I am investigating means of increasing the efficiency of heat pumps used to move heat with little energy. Coolants circulating within a system refrigerate by taking advantage of their effect of “stealing” heat when they evaporate, and conversely in heaters give up heat when they condense.
Ordinary heat pumps use heat from sources such as electricity or gas, but I am hoping to make use of sources such as waste heat from factories and the heat of the sun. Realization of such technology would help make effective use of renewable energy, and contribute to reducing CO2 emissions.
In my fourth year as an undergraduate, I’ve worked on creating a simulated heat pump and the construction of an experimental unit.
From this year (2015), I’ll be using the device created over the year to investigate performance. I am also considering making adjustments to the bypass, adding a heat exchanger, and adjusting the coolant. Once all this is done, I’m greatly looking forward to using the experimental device.
I am interested in energy problems, and of these I’d like to be involved with renewable energy. Fossil fuels such as oil are limited, and they place a heavy burden on the environment. And oil is one of the factors that keeps the world in a state of tension and conflict. Resolution of the energy problem is a problem for all of humanity. I want to do things on a similar scale.
However, I did not have such ambitions from the time I enrolled in the school, but developed them while actually studying a variety of other subjects that engaged my interest. The School of Fundamental Science and Engineering holds separate entrance exams for each of its academic programs.
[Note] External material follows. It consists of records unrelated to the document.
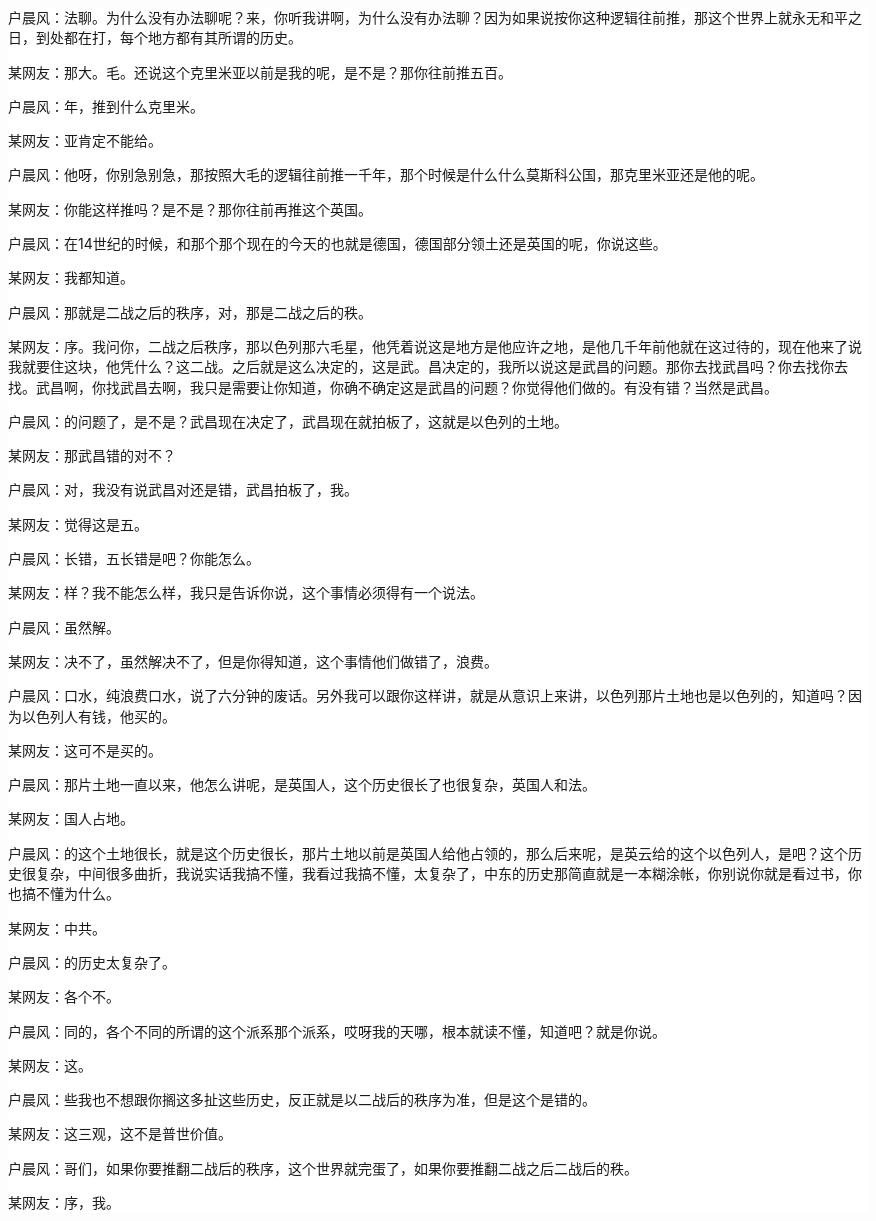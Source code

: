 户晨风：法聊。为什么没有办法聊呢？来，你听我讲啊，为什么没有办法聊？因为如果说按你这种逻辑往前推，那这个世界上就永无和平之日，到处都在打，每个地方都有其所谓的历史。

某网友：那大。毛。还说这个克里米亚以前是我的呢，是不是？那你往前推五百。

户晨风：年，推到什么克里米。

某网友：亚肯定不能给。

户晨风：他呀，你别急别急，那按照大毛的逻辑往前推一千年，那个时候是什么什么莫斯科公国，那克里米亚还是他的呢。

某网友：你能这样推吗？是不是？那你往前再推这个英国。

户晨风：在14世纪的时候，和那个那个现在的今天的也就是德国，德国部分领土还是英国的呢，你说这些。

某网友：我都知道。

户晨风：那就是二战之后的秩序，对，那是二战之后的秩。

某网友：序。我问你，二战之后秩序，那以色列那六毛星，他凭着说这是地方是他应许之地，是他几千年前他就在这过待的，现在他来了说我就要住这块，他凭什么？这二战。之后就是这么决定的，这是武。昌决定的，我所以说这是武昌的问题。那你去找武昌吗？你去找你去找。武昌啊，你找武昌去啊，我只是需要让你知道，你确不确定这是武昌的问题？你觉得他们做的。有没有错？当然是武昌。

户晨风：的问题了，是不是？武昌现在决定了，武昌现在就拍板了，这就是以色列的土地。

某网友：那武昌错的对不？

户晨风：对，我没有说武昌对还是错，武昌拍板了，我。

某网友：觉得这是五。

户晨风：长错，五长错是吧？你能怎么。

某网友：样？我不能怎么样，我只是告诉你说，这个事情必须得有一个说法。

户晨风：虽然解。

某网友：决不了，虽然解决不了，但是你得知道，这个事情他们做错了，浪费。

户晨风：口水，纯浪费口水，说了六分钟的废话。另外我可以跟你这样讲，就是从意识上来讲，以色列那片土地也是以色列的，知道吗？因为以色列人有钱，他买的。

某网友：这可不是买的。

户晨风：那片土地一直以来，他怎么讲呢，是英国人，这个历史很长了也很复杂，英国人和法。

某网友：国人占地。

户晨风：的这个土地很长，就是这个历史很长，那片土地以前是英国人给他占领的，那么后来呢，是英云给的这个以色列人，是吧？这个历史很复杂，中间很多曲折，我说实话我搞不懂，我看过我搞不懂，太复杂了，中东的历史那简直就是一本糊涂帐，你别说你就是看过书，你也搞不懂为什么。

某网友：中共。

户晨风：的历史太复杂了。

某网友：各个不。

户晨风：同的，各个不同的所谓的这个派系那个派系，哎呀我的天哪，根本就读不懂，知道吧？就是你说。

某网友：这。

户晨风：些我也不想跟你搁这多扯这些历史，反正就是以二战后的秩序为准，但是这个是错的。

某网友：这三观，这不是普世价值。

户晨风：哥们，如果你要推翻二战后的秩序，这个世界就完蛋了，如果你要推翻二战之后二战后的秩。

某网友：序，我。
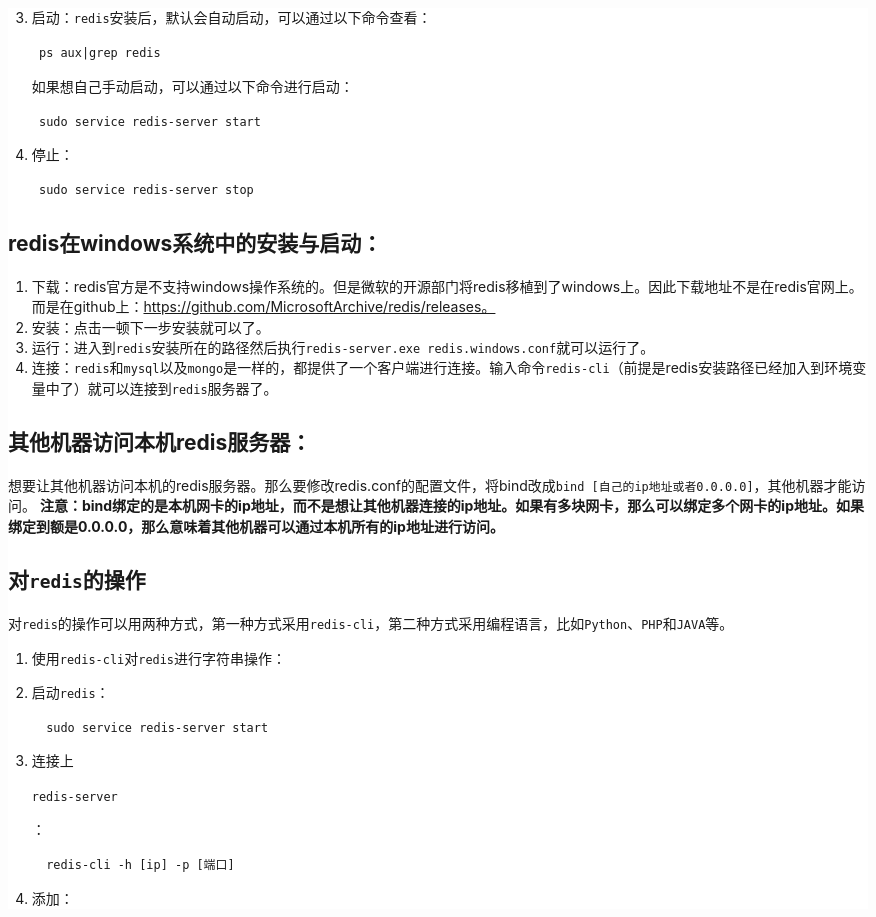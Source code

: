 3. 启动：`redis`安装后，默认会自动启动，可以通过以下命令查看：

   ```
    ps aux|grep redis
   ```

   如果想自己手动启动，可以通过以下命令进行启动：

   ```
    sudo service redis-server start
   ```

4. 停止：

   ```
    sudo service redis-server stop
   ```

## redis在windows系统中的安装与启动：

1. 下载：redis官方是不支持windows操作系统的。但是微软的开源部门将redis移植到了windows上。因此下载地址不是在redis官网上。而是在github上：https://github.com/MicrosoftArchive/redis/releases。
2. 安装：点击一顿下一步安装就可以了。
3. 运行：进入到`redis`安装所在的路径然后执行`redis-server.exe redis.windows.conf`就可以运行了。
4. 连接：`redis`和`mysql`以及`mongo`是一样的，都提供了一个客户端进行连接。输入命令`redis-cli`（前提是redis安装路径已经加入到环境变量中了）就可以连接到`redis`服务器了。

## 其他机器访问本机redis服务器：

想要让其他机器访问本机的redis服务器。那么要修改redis.conf的配置文件，将bind改成`bind [自己的ip地址或者0.0.0.0]`，其他机器才能访问。
**注意：bind绑定的是本机网卡的ip地址，而不是想让其他机器连接的ip地址。如果有多块网卡，那么可以绑定多个网卡的ip地址。如果绑定到额是0.0.0.0，那么意味着其他机器可以通过本机所有的ip地址进行访问。**

## 对`redis`的操作

对`redis`的操作可以用两种方式，第一种方式采用`redis-cli`，第二种方式采用编程语言，比如`Python`、`PHP`和`JAVA`等。

1. 使用`redis-cli`对`redis`进行字符串操作：

2. 启动`redis`：

   ```
     sudo service redis-server start
   ```

3. 连接上

   ```
   redis-server
   ```

   ：

   ```
     redis-cli -h [ip] -p [端口]
   ```

4. 添加：

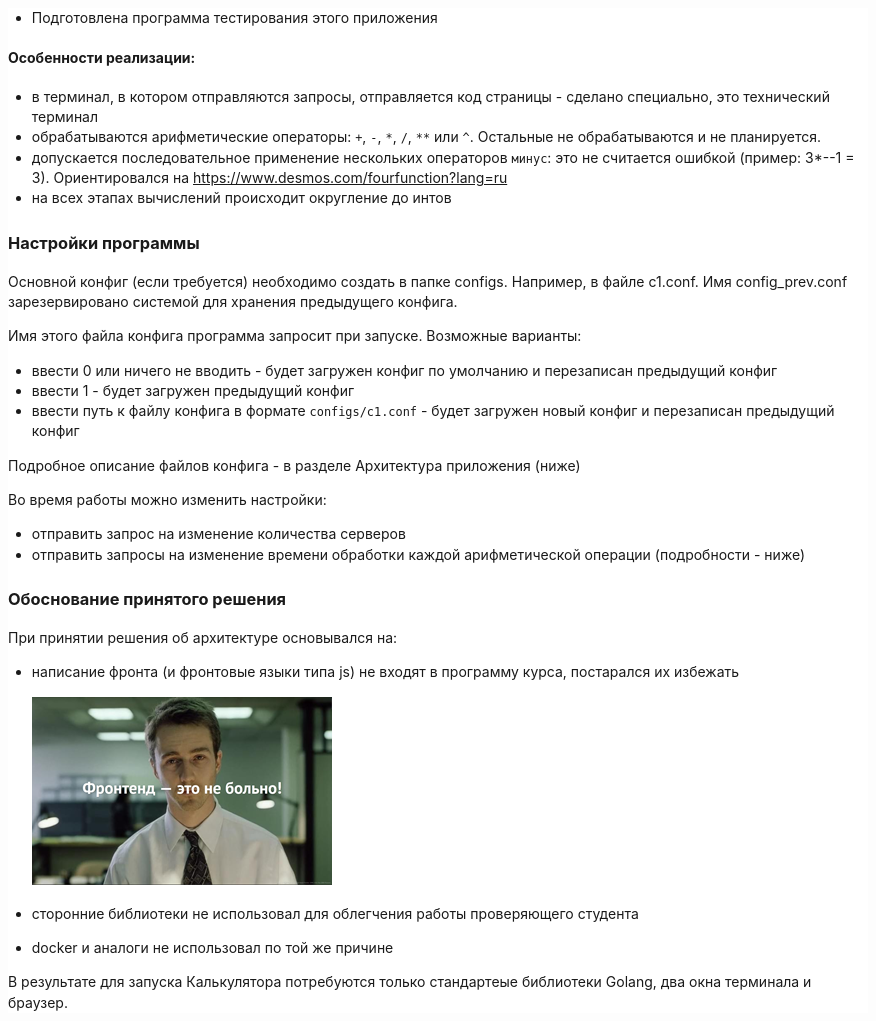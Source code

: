 - Подготовлена программа тестирования этого приложения

#### Особенности реализации:

- в терминал, в котором отправляются запросы, отправляется код страницы - сделано специально, это технический терминал
- обрабатываются арифметические операторы: `+`, `-`, `*`, `/`, `**` или `^`. Остальные не обрабатываются и не планируется.
- допускается последовательное применение нескольких операторов `минус`: это не считается ошибкой (пример: 3*--1 = 3). Ориентировался на https://www.desmos.com/fourfunction?lang=ru
- на всех этапах вычислений происходит округление до интов

### Настройки программы
Основной конфиг (если требуется) необходимо создать в папке configs. Например, в файле c1.conf. Имя config_prev.conf зарезервировано системой для хранения предыдущего конфига.

Имя этого файла конфига программа запросит при запуске. Возможные варианты:

- ввести 0 или ничего не вводить - будет загружен конфиг по умолчанию и перезаписан предыдущий конфиг
- ввести 1 - будет загружен предыдущий конфиг
- ввести путь к файлу конфига в формате `configs/c1.conf` - будет загружен новый конфиг и перезаписан предыдущий конфиг

Подробное описание файлов конфига - в разделе Архитектура приложения (ниже)

Во время работы можно изменить настройки:

- отправить запрос на изменение количества серверов 
- отправить запросы на изменение времени обработки каждой арифметической операции (подробности - ниже)

### Обоснование принятого решения
При принятии решения об архитектуре основывался на:

- написание фронта (и фронтовые языки типа js) не входят в программу курса, постарался их избежать

    ![](./res/sad-frontender2s.png)

- сторонние библиотеки не использовал для облегчения работы проверяющего студента
- docker и аналоги не использовал по той же причине

В результате для запуска Калькулятора потребуются только стандартеые библиотеки Golang, два окна терминала и браузер.
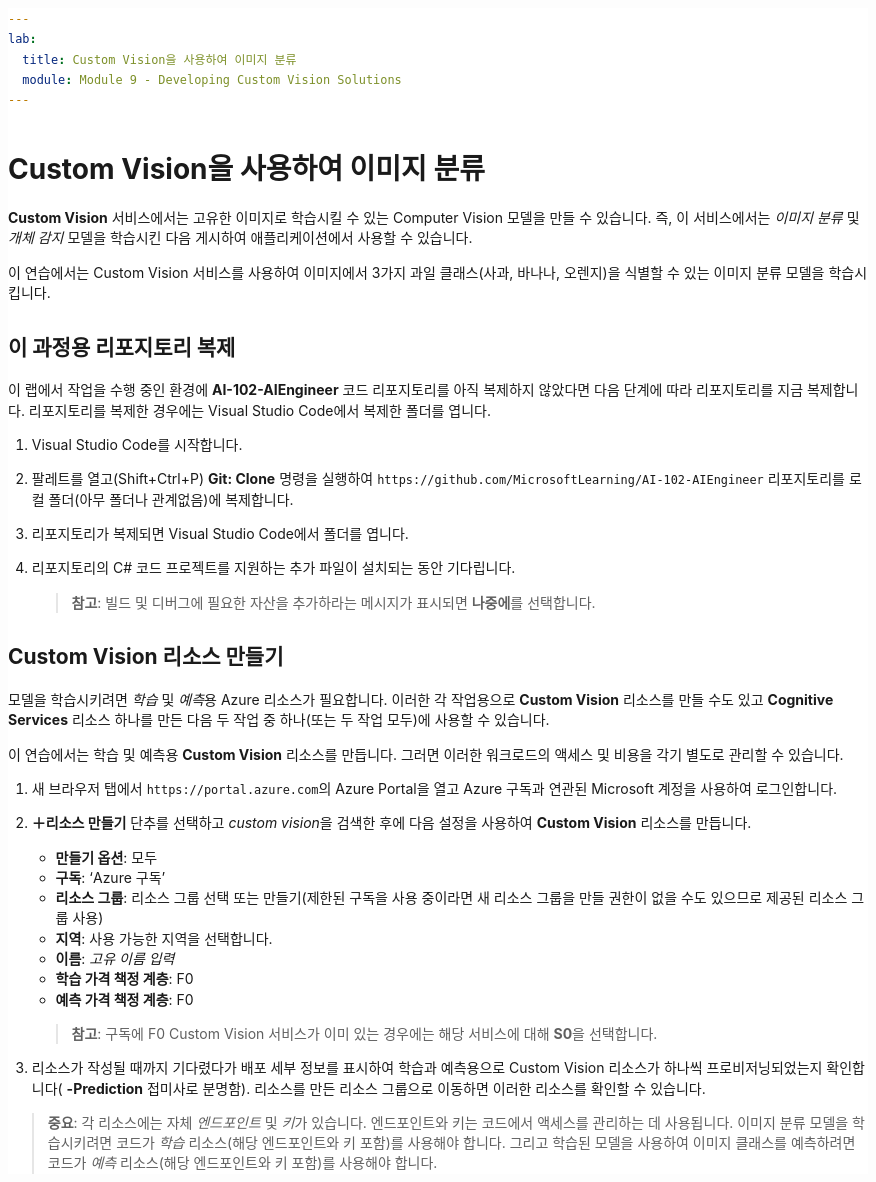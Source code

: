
 ```yaml
---
lab:
  title: Custom Vision을 사용하여 이미지 분류
  module: Module 9 - Developing Custom Vision Solutions
---
```


# Custom Vision을 사용하여 이미지 분류

**Custom Vision** 서비스에서는 고유한 이미지로 학습시킬 수 있는 Computer Vision 모델을 만들 수 있습니다. 즉, 이 서비스에서는 *이미지 분류* 및 *개체 감지* 모델을 학습시킨 다음 게시하여 애플리케이션에서 사용할 수 있습니다.

이 연습에서는 Custom Vision 서비스를 사용하여 이미지에서 3가지 과일 클래스(사과, 바나나, 오렌지)을 식별할 수 있는 이미지 분류 모델을 학습시킵니다.

## 이 과정용 리포지토리 복제

이 랩에서 작업을 수행 중인 환경에 **AI-102-AIEngineer** 코드 리포지토리를 아직 복제하지 않았다면 다음 단계에 따라 리포지토리를 지금 복제합니다. 리포지토리를 복제한 경우에는 Visual Studio Code에서 복제한 폴더를 엽니다.

1. Visual Studio Code를 시작합니다.
2. 팔레트를 열고(Shift+Ctrl+P) **Git: Clone** 명령을 실행하여 `https://github.com/MicrosoftLearning/AI-102-AIEngineer` 리포지토리를 로컬 폴더(아무 폴더나 관계없음)에 복제합니다.
3. 리포지토리가 복제되면 Visual Studio Code에서 폴더를 엽니다.
4. 리포지토리의 C# 코드 프로젝트를 지원하는 추가 파일이 설치되는 동안 기다립니다.

    > **참고**: 빌드 및 디버그에 필요한 자산을 추가하라는 메시지가 표시되면 **나중에**를 선택합니다.

## Custom Vision 리소스 만들기

모델을 학습시키려면 *학습* 및 *예측*용 Azure 리소스가 필요합니다. 이러한 각 작업용으로 **Custom Vision** 리소스를 만들 수도 있고 **Cognitive Services** 리소스 하나를 만든 다음 두 작업 중 하나(또는 두 작업 모두)에 사용할 수 있습니다.

이 연습에서는 학습 및 예측용 **Custom Vision** 리소스를 만듭니다. 그러면 이러한 워크로드의 액세스 및 비용을 각기 별도로 관리할 수 있습니다.

1. 새 브라우저 탭에서 `https://portal.azure.com`의 Azure Portal을 열고 Azure 구독과 연관된 Microsoft 계정을 사용하여 로그인합니다.
2. **&#65291;리소스 만들기** 단추를 선택하고 *custom vision*을 검색한 후에 다음 설정을 사용하여 **Custom Vision** 리소스를 만듭니다.
    - **만들기 옵션**: 모두
    - **구독**: ‘Azure 구독’
    - **리소스 그룹**: 리소스 그룹 선택 또는 만들기(제한된 구독을 사용 중이라면 새 리소스 그룹을 만들 권한이 없을 수도 있으므로 제공된 리소스 그룹 사용)
    - **지역**: 사용 가능한 지역을 선택합니다.
    - **이름**: *고유 이름 입력*
    - **학습 가격 책정 계층**: F0
    - **예측 가격 책정 계층**: F0

    > **참고**: 구독에 F0 Custom Vision 서비스가 이미 있는 경우에는 해당 서비스에 대해 **S0**을 선택합니다.

3. 리소스가 작성될 때까지 기다렸다가 배포 세부 정보를 표시하여 학습과 예측용으로 Custom Vision 리소스가 하나씩 프로비저닝되었는지 확인합니다( **-Prediction** 접미사로 분명함). 리소스를 만든 리소스 그룹으로 이동하면 이러한 리소스를 확인할 수 있습니다.

> **중요**: 각 리소스에는 자체 *엔드포인트* 및 *키*가 있습니다. 엔드포인트와 키는 코드에서 액세스를 관리하는 데 사용됩니다. 이미지 분류 모델을 학습시키려면 코드가 *학습* 리소스(해당 엔드포인트와 키 포함)를 사용해야 합니다. 그리고 학습된 모델을 사용하여 이미지 클래스를 예측하려면 코드가 *예측* 리소스(해당 엔드포인트와 키 포함)를 사용해야 합니다.

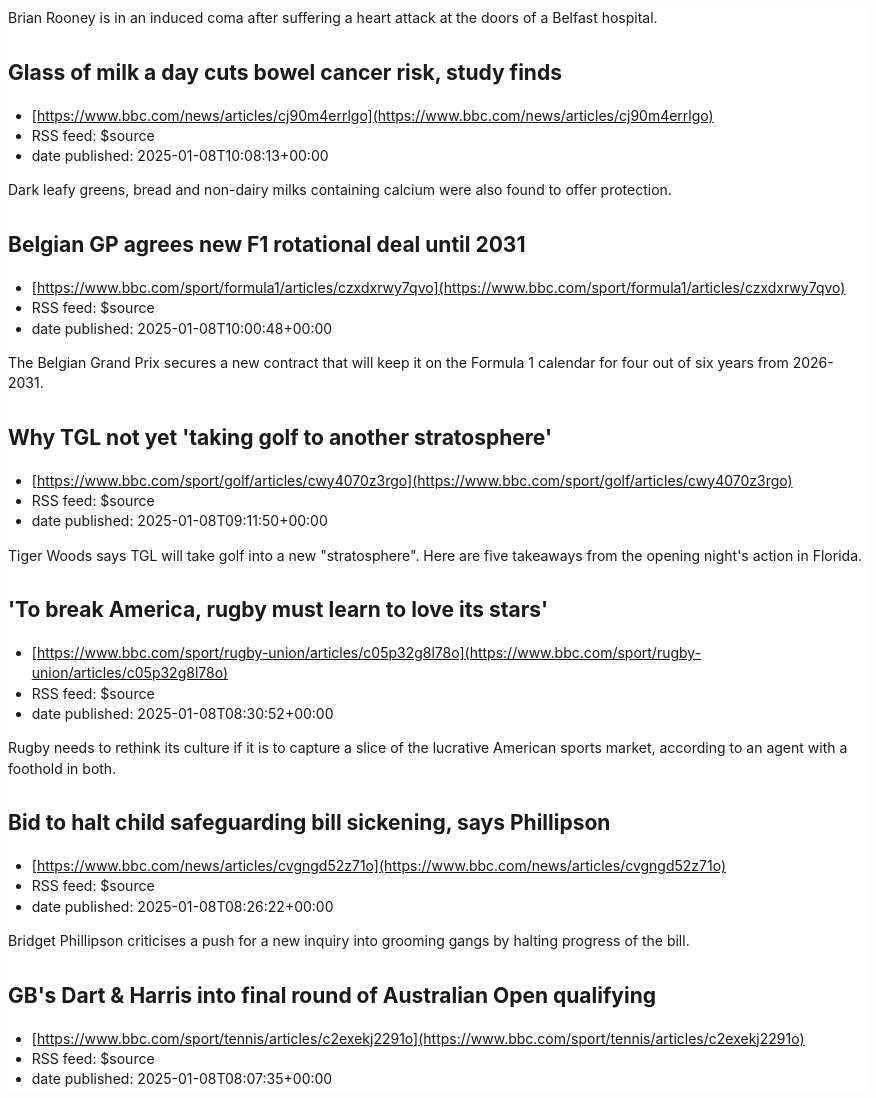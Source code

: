 Brian Rooney is in an induced coma after suffering a heart attack at the doors of a Belfast hospital.

## Glass of milk a day cuts bowel cancer risk, study finds
 - [https://www.bbc.com/news/articles/cj90m4errlgo](https://www.bbc.com/news/articles/cj90m4errlgo)
 - RSS feed: $source
 - date published: 2025-01-08T10:08:13+00:00

Dark leafy greens, bread and non-dairy milks containing calcium were also found to offer protection.

## Belgian GP agrees new F1 rotational deal until 2031
 - [https://www.bbc.com/sport/formula1/articles/czxdxrwy7qvo](https://www.bbc.com/sport/formula1/articles/czxdxrwy7qvo)
 - RSS feed: $source
 - date published: 2025-01-08T10:00:48+00:00

The Belgian Grand Prix secures a new contract that will keep it on the Formula 1 calendar for four out of six years from 2026-2031.

## Why TGL not yet 'taking golf to another stratosphere'
 - [https://www.bbc.com/sport/golf/articles/cwy4070z3rgo](https://www.bbc.com/sport/golf/articles/cwy4070z3rgo)
 - RSS feed: $source
 - date published: 2025-01-08T09:11:50+00:00

Tiger Woods says TGL will take golf into a new "stratosphere". Here are five takeaways from the opening night's action in Florida.

## 'To break America, rugby must learn to love its stars'
 - [https://www.bbc.com/sport/rugby-union/articles/c05p32g8l78o](https://www.bbc.com/sport/rugby-union/articles/c05p32g8l78o)
 - RSS feed: $source
 - date published: 2025-01-08T08:30:52+00:00

Rugby needs to rethink its culture if it is to capture a slice of the lucrative American sports market, according to an agent with a foothold in both.

## Bid to halt child safeguarding bill sickening, says Phillipson
 - [https://www.bbc.com/news/articles/cvgngd52z71o](https://www.bbc.com/news/articles/cvgngd52z71o)
 - RSS feed: $source
 - date published: 2025-01-08T08:26:22+00:00

Bridget Phillipson criticises a push for a new inquiry into grooming gangs by halting progress of the bill.

## GB's Dart & Harris into final round of Australian Open qualifying
 - [https://www.bbc.com/sport/tennis/articles/c2exekj2291o](https://www.bbc.com/sport/tennis/articles/c2exekj2291o)
 - RSS feed: $source
 - date published: 2025-01-08T08:07:35+00:00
This is convenient for students who don’t have a department in mind at the time of admission, as they have a year to decide on a department within the program to which they are admitted.
Along with some of the other lab members, I am participating in the Airbus “Fly your ideas” challenge . This is a competition in which any idea can be submitted, provided that it is related to the aviation industry.
We propose using aircraft as relay stations in space solar power systems (SSPS), which transmit power received by solar panels to the ground. At this time, we have cleared the first of three elimination rounds. In the first round, the number of participating teams dropped from about six hundred to one hundred. This includes two teams from Japan: One from the University of Tokyo and the other from Waseda.
The team is working together, visiting JAXA and companies in industry and soliciting advice from engineers as we work toward clearing the second round.